# So how impossible would it be to find a plug and play used cab for an M125



## 8350HiTech (Jul 26, 2013)

http://winchester.craigslist.org/grd/5046589367.html


----------



## DSLinc1017 (Sep 27, 2009)

Been waiting for some one to respond to your post. A lot of views.... no takers.

I'm certainly not an expert here or even close! But I will comment, reluctantly. I would be concerned what other damage was done to the tractor besides the cab. I would take a guess that the wiring is shot. Heat like that might have also melted the seals internal and out. Our Kubota is put together with what looks like caulk between major sections. If that melted then what? Did any of those components warp? For me, to many unknowns as well as a long project that I wouldn't have the time for. Besides, Them parts start to get expensive quick!

Good luck!


----------



## PaMike (Dec 7, 2013)

Only way I would buy it would be if I already had a replacement cab lined up and knew what was included and the costs...

The guy that's selling it probably thought he could find a cab too....


----------



## 8350HiTech (Jul 26, 2013)

PaMike said:


> Only way I would buy it would be if I already had a replacement cab lined up and knew what was included and the costs...
> The guy that's selling it probably thought he could find a cab too....


Exactly. That's why I posted here first!


----------



## PaMike (Dec 7, 2013)

Did you call any salvage yards to see if anyone had anything?


----------



## 8350HiTech (Jul 26, 2013)

Checked a few online inventories but didn't make any calls.


----------



## slowzuki (Mar 8, 2011)

That looks like heartache and empty bank account waiting to happen. Pretty sure M125 had a computer for the transmission.


----------



## JD3430 (Jan 1, 2012)

Buying a tractor burned that bad is a recipe for disaster. It's not worth the headaches. Heat destroys a lot of things that look fine otherwise.


----------



## 8350HiTech (Jul 26, 2013)

JD3430 said:


> Buying a tractor burned that bad is a recipe for disaster. It's not worth the headaches. Heat destroys a lot of things that look fine otherwise.


No doubt. I much prefer wrecked projects. I'm on my third. I still find this one moderately intriguing though.


----------



## DSLinc1017 (Sep 27, 2009)

What about turning it into an open station? Might be the perfect opportunity to finally have that full leather recliner we all really want on a tractor! You know the ones with the cup holder pre installed in the arm . You could also go in style with a big sun umbrella the kind you get for the beach....


----------



## JD3430 (Jan 1, 2012)

8350HiTech said:


> No doubt. I much prefer wrecked projects. I'm on my third. I still find this one moderately intriguing though.

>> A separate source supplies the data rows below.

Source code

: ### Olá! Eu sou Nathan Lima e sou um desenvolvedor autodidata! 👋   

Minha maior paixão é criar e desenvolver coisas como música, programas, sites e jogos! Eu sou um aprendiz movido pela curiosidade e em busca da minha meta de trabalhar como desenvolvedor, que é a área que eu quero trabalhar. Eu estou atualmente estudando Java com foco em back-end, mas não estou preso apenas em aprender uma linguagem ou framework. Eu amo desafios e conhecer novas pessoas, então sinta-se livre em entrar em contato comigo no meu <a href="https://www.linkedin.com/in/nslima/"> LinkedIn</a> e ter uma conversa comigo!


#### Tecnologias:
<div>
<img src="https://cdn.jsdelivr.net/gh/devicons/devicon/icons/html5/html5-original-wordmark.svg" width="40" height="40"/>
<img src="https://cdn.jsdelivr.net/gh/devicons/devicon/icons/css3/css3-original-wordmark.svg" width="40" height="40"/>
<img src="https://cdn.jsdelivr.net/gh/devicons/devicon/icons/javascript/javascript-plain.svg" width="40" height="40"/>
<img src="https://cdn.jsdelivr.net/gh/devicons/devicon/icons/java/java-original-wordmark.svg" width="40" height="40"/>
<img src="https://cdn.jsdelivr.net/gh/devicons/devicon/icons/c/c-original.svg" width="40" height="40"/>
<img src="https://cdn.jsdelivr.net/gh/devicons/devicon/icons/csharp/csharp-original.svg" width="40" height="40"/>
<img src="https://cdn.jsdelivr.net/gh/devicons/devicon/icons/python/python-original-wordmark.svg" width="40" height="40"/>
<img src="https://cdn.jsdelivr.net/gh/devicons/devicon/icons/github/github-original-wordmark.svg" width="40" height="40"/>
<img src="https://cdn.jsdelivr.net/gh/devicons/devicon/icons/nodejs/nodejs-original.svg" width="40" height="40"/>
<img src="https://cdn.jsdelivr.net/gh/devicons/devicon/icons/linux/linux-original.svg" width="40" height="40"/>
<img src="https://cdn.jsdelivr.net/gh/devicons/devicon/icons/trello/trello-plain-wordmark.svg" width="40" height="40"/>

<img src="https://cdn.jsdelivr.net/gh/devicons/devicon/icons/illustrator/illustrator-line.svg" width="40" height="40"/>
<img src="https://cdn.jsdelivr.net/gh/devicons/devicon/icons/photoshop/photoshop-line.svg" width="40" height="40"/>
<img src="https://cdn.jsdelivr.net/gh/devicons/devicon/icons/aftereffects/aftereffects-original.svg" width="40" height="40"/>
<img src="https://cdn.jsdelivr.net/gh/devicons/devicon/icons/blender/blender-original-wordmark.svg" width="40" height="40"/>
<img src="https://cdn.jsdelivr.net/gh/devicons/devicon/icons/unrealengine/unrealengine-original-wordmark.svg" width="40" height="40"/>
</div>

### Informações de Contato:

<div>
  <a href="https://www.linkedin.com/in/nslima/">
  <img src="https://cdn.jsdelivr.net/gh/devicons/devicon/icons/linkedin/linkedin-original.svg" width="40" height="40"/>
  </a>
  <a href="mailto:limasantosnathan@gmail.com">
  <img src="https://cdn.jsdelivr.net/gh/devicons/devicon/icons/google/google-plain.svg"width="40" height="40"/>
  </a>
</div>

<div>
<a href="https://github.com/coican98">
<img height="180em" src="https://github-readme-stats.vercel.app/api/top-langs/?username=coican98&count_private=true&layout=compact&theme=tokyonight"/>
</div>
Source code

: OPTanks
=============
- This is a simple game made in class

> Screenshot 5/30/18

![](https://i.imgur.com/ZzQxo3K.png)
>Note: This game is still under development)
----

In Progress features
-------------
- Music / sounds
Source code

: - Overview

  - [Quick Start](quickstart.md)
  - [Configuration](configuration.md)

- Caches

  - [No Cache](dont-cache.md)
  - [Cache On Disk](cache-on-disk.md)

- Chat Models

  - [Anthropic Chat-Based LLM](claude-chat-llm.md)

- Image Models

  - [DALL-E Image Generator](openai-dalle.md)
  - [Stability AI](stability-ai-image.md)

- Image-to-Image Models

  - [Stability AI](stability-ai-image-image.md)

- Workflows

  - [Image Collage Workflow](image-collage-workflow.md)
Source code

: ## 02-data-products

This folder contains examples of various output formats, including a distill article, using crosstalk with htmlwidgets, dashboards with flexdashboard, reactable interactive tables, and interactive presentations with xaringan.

I had an M-125 briefly. Saw an opportunity to get into a 126X which is a lot nicer. It wasn't a bad tractor, but "whatever floats your boat", as they say. It does have 16 speed power shift and a 5 cylinder engine, which Kubota isn't using in that size tractor anymore. They went with a 4.


----------



## 8350HiTech (Jul 26, 2013)

DSLinc1017 said:


> What about turning it into an open station? Might be the perfect opportunity to finally have that full leather recliner we all really want on a tractor! You know the ones with the cup holder pre installed in the arm . You could also go in style with a big sun umbrella the kind you get for the beach....


That would probably be the best route. Open station. Eliminate any wiring that isn't absolutely necessary. Unfortunately, slowzuki points out the transmission needs a brain.


----------



## DSLinc1017 (Sep 27, 2009)

8350HiTech said:


> That would probably be the best route. Open station. Eliminate any wiring that isn't absolutely necessary. Unfortunately, slowzuki points out the transmission needs a brain.


Was it the Tin man in the wizard of Oz? If I only had a brain..... Ha!! Brains these days can't cost that much! Just follow the yellow brick road....

The leather recliner however. That's where you spend the money!


----------



## PaMike (Dec 7, 2013)

There was a Mennonite guy around that would buy burns and do just the min to get them going. Homemade wiring, switches etc. Tractors would run but looked awful. He would farm with them...


----------



## Will 400m (Aug 1, 2011)

Anyone close by that could take a look at it?


----------



## gwagen (Apr 20, 2015)

You should try the Mennonites in south western Ontario, they cut the cabs off tractors. Apparently using tractors is ok but air conditioning is a sin


----------